Consider a Condo
If you're considering a change of lifestyle, nothing can make more difference than a new kind of housing.
Approximately 80 percent of homes sold are detached, according to the National Association of REALTORS. People like the privacy, space, and amenities of a single-family home, including large yards, multiple garages, and bonus rooms.
But there’s another way to live that might suit your situation even better. While a home is a castle, you can have a lot more freedom if you share at least one wall with others.
The price? More people around, and a few rules to obey, but hey - that could be fun.
Spend time traveling instead of mowing the lawn. Kids gone? Downsize instead of dusting stuff you don’t use. Want an in-house pool or exercise room? Share the cost with your fellow homeowners, instead of shouldering the costs yourself.
Make life simple.
In 2008, condos accounted for 11.5% of transactions, while townhomes and rowhouses were 8% of transactions. Yet, only 48% of home buyers have children under the age of 18, one of the most compelling reasons to purchase a single-family home.

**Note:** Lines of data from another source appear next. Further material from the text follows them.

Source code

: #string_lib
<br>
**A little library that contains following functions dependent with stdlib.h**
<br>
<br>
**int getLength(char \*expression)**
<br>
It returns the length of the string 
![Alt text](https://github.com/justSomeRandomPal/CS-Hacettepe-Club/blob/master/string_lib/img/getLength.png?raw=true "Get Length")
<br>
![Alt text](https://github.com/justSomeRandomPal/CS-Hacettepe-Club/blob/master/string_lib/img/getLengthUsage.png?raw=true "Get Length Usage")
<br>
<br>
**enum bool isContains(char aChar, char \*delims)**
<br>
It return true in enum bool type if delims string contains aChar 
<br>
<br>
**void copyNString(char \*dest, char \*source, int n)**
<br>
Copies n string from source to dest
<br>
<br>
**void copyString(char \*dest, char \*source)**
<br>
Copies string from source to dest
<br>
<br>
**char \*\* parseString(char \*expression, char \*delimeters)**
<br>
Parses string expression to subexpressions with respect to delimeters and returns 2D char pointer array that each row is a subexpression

Young singles are busy building careers and waiting until their mid-to-late 20s to marry and form families. And the largest population – the baby boomers – are now empty nesters. That means that the market for attached homes – condos, townhomes, row houses may be growing, constituting a good buy.
Contrary to popular belief, you can enjoy all the benefits of single-family ownership in an attached home. For example, you buy a fee simple townhome or rowhome in which you own the building and the grounds, but you may still be subject to homeowner association (HOA) rules that prevent you from painting your front door purple when everyone else’s is red.
In condominiums, homeowners own individual units of a building or property such as an apartment within a high-rise, or a single-family townhome in a community. They also jointly own common parts of the property such as the grounds, parking lot and the building itself.
Because of shared ownership and responsibility, condos are frequently managed by a property management company hired by the homeowners association.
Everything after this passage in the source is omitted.